We can assume g differentiable both on x and y and $\mu(\lambda),\nu(\lambda)$ analytic function of $\lambda$.
The (hopefully unique) solution of the functional equation should correspond to $\mu(\lambda)$ and $\nu(\lambda)$ being of the form of power law with two independent exponents.
Is it necessary to add other conditions on the functions $g,\mu$ and $\nu$ to prove this result and its uniqueness? Or is it possible to weaken the hypotheses?
Edit:
Assuming $\mu(\lambda)$ being an invertible function (this is an additional hypothesis), setting $y=0$ we get $$ g(\lambda x,0) = \mu^{-1}(\lambda) g(x,0) $$ It easy to get $$ g(\lambda_1 \lambda_2 x,0) = \mu^{-1}(\lambda_1)\mu^{-1}(\lambda_2) g(x,0)= \mu^{-1}(\lambda_1 \lambda_2) g(x,0) $$ from which follows (at least for differentiable $ \mu^{-1}(\lambda$): $$ \mu^{-1}(\lambda) = \lambda^s$$ and then $ \mu(\lambda) = \lambda^{\frac{1}{s}}$.
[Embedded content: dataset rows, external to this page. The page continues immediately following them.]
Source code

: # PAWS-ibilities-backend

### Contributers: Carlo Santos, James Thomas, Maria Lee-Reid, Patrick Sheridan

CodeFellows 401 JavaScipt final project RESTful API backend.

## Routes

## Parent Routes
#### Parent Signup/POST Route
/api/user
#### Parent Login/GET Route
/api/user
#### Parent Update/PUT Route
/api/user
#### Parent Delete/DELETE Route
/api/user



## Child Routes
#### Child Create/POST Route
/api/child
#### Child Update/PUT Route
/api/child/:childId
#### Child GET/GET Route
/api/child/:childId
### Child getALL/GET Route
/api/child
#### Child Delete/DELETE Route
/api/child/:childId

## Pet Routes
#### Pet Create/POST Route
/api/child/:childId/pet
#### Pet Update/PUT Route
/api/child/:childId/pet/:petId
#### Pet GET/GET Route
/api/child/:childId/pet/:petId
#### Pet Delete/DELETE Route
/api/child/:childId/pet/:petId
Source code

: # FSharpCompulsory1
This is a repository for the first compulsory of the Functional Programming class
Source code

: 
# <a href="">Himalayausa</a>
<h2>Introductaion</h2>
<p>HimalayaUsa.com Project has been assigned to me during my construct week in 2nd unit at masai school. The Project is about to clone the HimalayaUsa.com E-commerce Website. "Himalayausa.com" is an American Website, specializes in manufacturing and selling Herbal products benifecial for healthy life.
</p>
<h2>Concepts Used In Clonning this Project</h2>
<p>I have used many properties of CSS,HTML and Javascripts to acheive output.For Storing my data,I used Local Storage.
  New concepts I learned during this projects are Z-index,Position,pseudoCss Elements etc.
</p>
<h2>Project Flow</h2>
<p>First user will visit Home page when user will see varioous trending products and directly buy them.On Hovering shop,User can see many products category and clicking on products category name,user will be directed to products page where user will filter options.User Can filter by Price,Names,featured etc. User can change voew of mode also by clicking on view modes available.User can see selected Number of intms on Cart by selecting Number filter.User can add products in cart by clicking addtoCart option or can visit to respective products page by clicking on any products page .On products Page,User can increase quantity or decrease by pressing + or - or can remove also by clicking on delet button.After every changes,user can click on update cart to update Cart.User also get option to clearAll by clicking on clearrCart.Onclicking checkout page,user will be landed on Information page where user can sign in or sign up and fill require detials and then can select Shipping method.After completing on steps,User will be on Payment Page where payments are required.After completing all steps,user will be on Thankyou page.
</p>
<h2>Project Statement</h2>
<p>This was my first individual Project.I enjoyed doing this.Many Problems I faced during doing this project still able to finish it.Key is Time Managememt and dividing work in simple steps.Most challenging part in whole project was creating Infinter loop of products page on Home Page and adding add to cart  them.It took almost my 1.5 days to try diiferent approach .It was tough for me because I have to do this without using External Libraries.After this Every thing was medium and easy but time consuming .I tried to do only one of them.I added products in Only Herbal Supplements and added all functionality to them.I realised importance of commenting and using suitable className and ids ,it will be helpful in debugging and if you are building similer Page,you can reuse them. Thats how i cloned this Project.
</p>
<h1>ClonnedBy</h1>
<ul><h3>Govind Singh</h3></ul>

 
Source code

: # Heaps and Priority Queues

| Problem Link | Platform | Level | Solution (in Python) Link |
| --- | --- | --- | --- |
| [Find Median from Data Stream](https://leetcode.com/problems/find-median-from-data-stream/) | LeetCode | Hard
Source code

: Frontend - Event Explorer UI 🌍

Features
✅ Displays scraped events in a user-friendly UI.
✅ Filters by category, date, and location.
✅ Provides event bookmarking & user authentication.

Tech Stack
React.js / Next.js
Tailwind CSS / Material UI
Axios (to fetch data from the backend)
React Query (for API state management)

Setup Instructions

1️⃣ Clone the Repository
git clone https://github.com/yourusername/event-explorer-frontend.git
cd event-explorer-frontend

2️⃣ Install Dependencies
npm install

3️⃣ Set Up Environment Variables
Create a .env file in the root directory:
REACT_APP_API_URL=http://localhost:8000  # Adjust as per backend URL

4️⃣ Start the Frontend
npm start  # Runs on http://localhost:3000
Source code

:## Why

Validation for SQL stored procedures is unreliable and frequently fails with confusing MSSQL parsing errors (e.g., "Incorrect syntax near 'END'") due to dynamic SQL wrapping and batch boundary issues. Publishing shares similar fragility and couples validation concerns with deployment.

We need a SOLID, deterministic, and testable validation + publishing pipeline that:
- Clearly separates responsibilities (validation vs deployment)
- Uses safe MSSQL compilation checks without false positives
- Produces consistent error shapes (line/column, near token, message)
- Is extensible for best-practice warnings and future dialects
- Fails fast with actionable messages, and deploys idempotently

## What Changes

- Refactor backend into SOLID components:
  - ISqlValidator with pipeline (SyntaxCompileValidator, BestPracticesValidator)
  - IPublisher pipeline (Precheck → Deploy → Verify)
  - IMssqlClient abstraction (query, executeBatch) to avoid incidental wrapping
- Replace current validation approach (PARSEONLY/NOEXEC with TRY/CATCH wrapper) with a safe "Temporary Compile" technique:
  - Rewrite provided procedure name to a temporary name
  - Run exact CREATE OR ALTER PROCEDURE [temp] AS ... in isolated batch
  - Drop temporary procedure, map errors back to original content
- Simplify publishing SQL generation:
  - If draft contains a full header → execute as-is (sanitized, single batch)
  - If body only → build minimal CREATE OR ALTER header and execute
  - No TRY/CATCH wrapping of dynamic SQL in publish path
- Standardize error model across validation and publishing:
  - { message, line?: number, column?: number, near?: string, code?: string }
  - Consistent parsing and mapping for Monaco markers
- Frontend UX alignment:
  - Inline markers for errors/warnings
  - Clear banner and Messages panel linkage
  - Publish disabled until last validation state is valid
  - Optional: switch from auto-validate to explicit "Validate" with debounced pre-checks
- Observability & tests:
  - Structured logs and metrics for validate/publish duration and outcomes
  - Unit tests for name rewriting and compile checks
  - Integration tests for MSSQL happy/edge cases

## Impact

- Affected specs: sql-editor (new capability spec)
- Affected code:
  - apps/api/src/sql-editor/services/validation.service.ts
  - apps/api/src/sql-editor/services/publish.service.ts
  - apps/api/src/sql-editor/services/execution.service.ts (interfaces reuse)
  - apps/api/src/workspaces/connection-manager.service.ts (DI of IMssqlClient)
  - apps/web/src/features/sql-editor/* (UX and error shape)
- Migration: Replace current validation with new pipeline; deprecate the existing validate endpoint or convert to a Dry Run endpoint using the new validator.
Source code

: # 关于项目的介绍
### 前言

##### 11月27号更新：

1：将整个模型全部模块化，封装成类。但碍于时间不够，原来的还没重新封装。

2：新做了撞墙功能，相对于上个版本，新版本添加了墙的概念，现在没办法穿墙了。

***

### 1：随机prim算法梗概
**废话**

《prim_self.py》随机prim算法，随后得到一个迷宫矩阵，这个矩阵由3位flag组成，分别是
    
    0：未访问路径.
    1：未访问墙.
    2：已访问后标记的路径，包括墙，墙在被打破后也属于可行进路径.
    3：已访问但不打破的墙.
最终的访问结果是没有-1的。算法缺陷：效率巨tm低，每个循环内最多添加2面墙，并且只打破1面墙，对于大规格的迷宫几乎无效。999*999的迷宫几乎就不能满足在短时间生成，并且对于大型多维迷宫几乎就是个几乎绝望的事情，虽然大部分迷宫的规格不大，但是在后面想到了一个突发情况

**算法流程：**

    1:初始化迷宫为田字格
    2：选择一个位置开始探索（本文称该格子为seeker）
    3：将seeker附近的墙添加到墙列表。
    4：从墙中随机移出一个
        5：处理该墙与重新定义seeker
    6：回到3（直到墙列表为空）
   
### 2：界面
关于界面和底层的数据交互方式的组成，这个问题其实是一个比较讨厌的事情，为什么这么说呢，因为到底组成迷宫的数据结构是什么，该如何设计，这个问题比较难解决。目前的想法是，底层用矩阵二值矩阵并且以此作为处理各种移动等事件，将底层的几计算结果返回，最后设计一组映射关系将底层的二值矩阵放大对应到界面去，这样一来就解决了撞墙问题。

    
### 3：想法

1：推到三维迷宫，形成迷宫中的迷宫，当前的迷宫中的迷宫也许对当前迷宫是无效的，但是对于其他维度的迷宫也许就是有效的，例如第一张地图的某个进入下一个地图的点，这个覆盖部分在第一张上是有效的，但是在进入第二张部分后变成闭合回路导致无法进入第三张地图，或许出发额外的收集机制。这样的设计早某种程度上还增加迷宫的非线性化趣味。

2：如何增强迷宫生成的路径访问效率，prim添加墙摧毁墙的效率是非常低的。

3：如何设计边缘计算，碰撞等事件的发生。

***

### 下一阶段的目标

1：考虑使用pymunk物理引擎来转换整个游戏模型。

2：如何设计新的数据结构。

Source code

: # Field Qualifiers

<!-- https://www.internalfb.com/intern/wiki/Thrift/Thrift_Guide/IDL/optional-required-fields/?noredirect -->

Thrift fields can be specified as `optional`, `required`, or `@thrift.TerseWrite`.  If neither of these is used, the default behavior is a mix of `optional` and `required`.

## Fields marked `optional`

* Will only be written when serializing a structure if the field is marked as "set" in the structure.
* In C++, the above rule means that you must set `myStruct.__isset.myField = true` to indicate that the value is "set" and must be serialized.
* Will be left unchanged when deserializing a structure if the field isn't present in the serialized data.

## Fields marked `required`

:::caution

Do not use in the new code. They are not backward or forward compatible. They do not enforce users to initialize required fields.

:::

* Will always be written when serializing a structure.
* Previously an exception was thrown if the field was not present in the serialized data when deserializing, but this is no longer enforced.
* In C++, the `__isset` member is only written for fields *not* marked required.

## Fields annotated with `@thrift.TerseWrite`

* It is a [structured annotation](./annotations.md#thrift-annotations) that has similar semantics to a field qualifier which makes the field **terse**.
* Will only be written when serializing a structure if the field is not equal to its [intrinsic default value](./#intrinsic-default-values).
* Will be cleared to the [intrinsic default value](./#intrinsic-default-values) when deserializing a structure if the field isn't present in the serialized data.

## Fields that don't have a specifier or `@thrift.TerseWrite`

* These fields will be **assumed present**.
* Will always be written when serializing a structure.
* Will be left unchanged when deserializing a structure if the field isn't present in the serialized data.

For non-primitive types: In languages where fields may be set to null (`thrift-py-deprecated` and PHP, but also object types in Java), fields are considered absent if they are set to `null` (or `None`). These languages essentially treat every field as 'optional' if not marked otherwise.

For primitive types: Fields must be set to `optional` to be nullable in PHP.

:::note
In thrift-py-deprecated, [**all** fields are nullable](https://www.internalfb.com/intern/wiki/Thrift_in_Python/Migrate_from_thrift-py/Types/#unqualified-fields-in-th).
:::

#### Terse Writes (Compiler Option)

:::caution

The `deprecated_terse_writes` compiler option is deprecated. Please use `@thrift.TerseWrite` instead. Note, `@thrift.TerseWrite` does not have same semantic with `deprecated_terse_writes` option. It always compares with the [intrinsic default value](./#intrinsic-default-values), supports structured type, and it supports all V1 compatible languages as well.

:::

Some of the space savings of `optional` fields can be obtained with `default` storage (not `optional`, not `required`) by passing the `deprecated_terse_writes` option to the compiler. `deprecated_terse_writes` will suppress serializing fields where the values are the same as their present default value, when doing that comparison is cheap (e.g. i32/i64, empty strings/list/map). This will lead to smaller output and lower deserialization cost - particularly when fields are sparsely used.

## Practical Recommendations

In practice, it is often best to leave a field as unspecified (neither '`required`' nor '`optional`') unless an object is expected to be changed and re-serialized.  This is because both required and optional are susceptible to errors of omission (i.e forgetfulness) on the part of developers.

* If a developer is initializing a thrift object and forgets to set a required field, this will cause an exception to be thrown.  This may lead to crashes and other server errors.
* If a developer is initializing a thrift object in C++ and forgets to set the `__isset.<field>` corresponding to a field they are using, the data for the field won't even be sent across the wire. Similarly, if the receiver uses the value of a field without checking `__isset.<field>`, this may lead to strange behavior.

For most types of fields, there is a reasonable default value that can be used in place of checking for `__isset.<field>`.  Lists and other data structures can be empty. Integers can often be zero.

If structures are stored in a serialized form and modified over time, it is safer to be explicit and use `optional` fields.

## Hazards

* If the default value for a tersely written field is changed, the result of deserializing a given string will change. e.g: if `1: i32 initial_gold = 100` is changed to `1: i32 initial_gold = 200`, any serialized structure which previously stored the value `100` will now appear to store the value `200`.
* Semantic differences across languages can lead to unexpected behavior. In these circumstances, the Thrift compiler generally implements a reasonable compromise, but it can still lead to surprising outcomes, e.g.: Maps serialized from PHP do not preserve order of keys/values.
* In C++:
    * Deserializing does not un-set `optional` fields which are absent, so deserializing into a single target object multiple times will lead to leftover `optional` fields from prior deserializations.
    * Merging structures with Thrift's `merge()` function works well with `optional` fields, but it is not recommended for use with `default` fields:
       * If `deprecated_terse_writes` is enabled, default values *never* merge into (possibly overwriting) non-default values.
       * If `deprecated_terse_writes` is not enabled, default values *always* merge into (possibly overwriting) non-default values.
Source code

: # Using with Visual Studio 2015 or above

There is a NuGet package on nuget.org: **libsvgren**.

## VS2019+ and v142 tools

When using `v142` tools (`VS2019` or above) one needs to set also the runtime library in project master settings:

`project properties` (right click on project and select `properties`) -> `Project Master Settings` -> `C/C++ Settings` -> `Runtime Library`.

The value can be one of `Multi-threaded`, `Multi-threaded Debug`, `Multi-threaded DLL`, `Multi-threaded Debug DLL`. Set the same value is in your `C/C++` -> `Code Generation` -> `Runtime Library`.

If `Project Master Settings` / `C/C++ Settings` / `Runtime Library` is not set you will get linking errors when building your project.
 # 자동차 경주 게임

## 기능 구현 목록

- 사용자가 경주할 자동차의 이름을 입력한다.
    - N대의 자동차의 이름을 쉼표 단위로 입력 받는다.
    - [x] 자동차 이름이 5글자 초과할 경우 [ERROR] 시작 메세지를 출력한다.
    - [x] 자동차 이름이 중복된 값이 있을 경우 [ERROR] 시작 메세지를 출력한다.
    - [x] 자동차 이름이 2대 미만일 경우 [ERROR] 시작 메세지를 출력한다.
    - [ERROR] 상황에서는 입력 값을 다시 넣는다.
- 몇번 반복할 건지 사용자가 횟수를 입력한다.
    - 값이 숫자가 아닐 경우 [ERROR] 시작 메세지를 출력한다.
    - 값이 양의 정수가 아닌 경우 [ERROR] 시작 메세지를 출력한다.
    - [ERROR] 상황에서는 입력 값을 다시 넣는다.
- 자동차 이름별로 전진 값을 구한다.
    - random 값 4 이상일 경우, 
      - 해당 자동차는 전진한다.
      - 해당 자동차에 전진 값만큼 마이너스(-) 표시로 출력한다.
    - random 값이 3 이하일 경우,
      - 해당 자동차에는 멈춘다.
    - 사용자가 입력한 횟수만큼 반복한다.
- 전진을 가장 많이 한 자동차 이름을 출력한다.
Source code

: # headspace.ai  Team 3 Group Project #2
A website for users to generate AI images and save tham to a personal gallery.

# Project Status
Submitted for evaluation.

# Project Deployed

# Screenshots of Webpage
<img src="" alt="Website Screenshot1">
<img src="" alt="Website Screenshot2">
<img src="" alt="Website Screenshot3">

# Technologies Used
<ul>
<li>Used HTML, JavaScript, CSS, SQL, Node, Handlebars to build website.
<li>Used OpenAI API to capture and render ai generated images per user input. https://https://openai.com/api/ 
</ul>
My question is if it is necessary to add an additional hypothesis like that of an invertible $\mu(\lambda)$, if there are alternatives to the invertibility or if is possible to proof the result even under weaker conditions.
This is not an answer, of course, but a response to your last comment question, for lack of ease in making extended comments ... Basically I don't know, but there are stringent constraints among g,ν,μ ...
Starting from your $$ g(\mu(\lambda)x,\nu(\lambda) y)=\lambda ~ g(x,y), $$ apply the group property directly, so $$ g(\mu(\lambda_1)x,\nu(\lambda_1) y)=\lambda_1 ~ g(x,y) \Longrightarrow \\ g(\mu(\lambda_1)\mu(\lambda_2)x,\nu(\lambda_1)\nu(\lambda_2) y)=\lambda_1 ~ g(\mu(\lambda_2)x,\nu(\lambda_2)y) = \lambda_1 \lambda_2~ g(x,y) =g(\mu(\lambda_1 \lambda_2)x,\nu(\lambda_1\lambda_2 ) y). $$
Of course $\mu(\lambda_1)\mu(\lambda_2)=\mu(\lambda_1 \lambda_2)$ and $\nu(\lambda_1)\nu(\lambda_2)=\nu(\lambda_1 \lambda_2)$ satisfy it, but there are entire trajectories $g(x,y)=g(\tilde x, \tilde y)$ that do too, yielding potentially different μ,ν. Another way to put it is that g is not invertible, but has level curves on the x-y plane, that is a "symmetry" of g.
I suspect one might have to experiment with toy examples. Take $g=y-x^2$, so $\mu=\lambda^{1/2}$, and $\nu=\lambda$. But then for small $\epsilon$, $y\to y+\epsilon$ and $x\to \sqrt{x^2+\epsilon}$ is such a symmetry...
In any case, μ, ν are related to and are properties of the Wegner function, as follows from differentiating the top expression w.r.t. λ and then setting it equal to 1, $$ x\mu'(1) \partial_1 g(x,y) +y\nu'(1) \partial_2 g(x,y)=g(x,y), $$
where the primes denote derivatives w.r.t. λ at the fixed point, and 1 and 2 w.r.t. the first and second argument, respectively, of g at the fixed point.